Omitting all pictures, retype the entries below exactly as given.
*** Opening of Exercise input ***
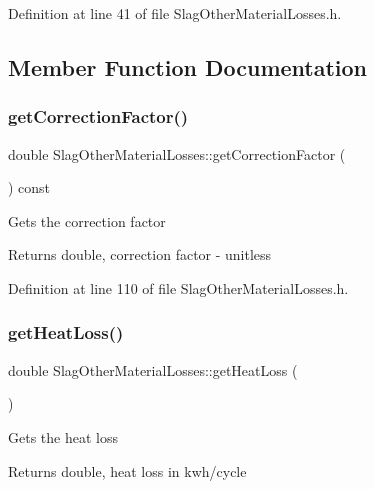 Definition at line 41 of file Slag\+Other\+Material\+Losses.\+h.



\subsection{Member Function Documentation}
\mbox{\label{class_slag_other_material_losses_a920bbc2da2ba90416e86573830eee2cb}} 
\subsubsection{\texorpdfstring{get\+Correction\+Factor()}{getCorrectionFactor()}}
{\footnotesize\ttfamily double Slag\+Other\+Material\+Losses\+::get\+Correction\+Factor (\begin{DoxyParamCaption}{ }\end{DoxyParamCaption}) const\hspace{0.3cm}{\ttfamily [inline]}}

Gets the correction factor \begin{DoxyReturn}{Returns}
double, correction factor -\/ unitless 
\end{DoxyReturn}


Definition at line 110 of file Slag\+Other\+Material\+Losses.\+h.

\mbox{\label{class_slag_other_material_losses_a4c96a826ef6da38f4c27f7efd8b4a7ba}} 
\subsubsection{\texorpdfstring{get\+Heat\+Loss()}{getHeatLoss()}}
{\footnotesize\ttfamily double Slag\+Other\+Material\+Losses\+::get\+Heat\+Loss (\begin{DoxyParamCaption}{ }\end{DoxyParamCaption})}

Gets the heat loss \begin{DoxyReturn}{Returns}
double, heat loss in kwh/cycle 
\end{DoxyReturn}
*** Close of Exercise input ***
_Answer area_.
 Definition at line 41 of file Slag\+Other\+Material\+Losses.\+h.



\subsection{Member Function Documentation}
\mbox{\label{class_slag_other_material_losses_a920bbc2da2ba90416e86573830eee2cb}} 
\subsubsection{\texorpdfstring{get\+Correction\+Factor()}{getCorrectionFactor()}}
{\footnotesize\ttfamily double Slag\+Other\+Material\+Losses\+::get\+Correction\+Factor (\begin{DoxyParamCaption}{ }\end{DoxyParamCaption}) const\hspace{0.3cm}{\ttfamily [inline]}}

Gets the correction factor \begin{DoxyReturn}{Returns}
double, correction factor -\/ unitless 
\end{DoxyReturn}


Definition at line 110 of file Slag\+Other\+Material\+Losses.\+h.

\mbox{\label{class_slag_other_material_losses_a4c96a826ef6da38f4c27f7efd8b4a7ba}} 
\subsubsection{\texorpdfstring{get\+Heat\+Loss()}{getHeatLoss()}}
{\footnotesize\ttfamily double Slag\+Other\+Material\+Losses\+::get\+Heat\+Loss (\begin{DoxyParamCaption}{ }\end{DoxyParamCaption})}

Gets the heat loss \begin{DoxyReturn}{Returns}
double, heat loss in kwh/cycle 
\end{DoxyReturn}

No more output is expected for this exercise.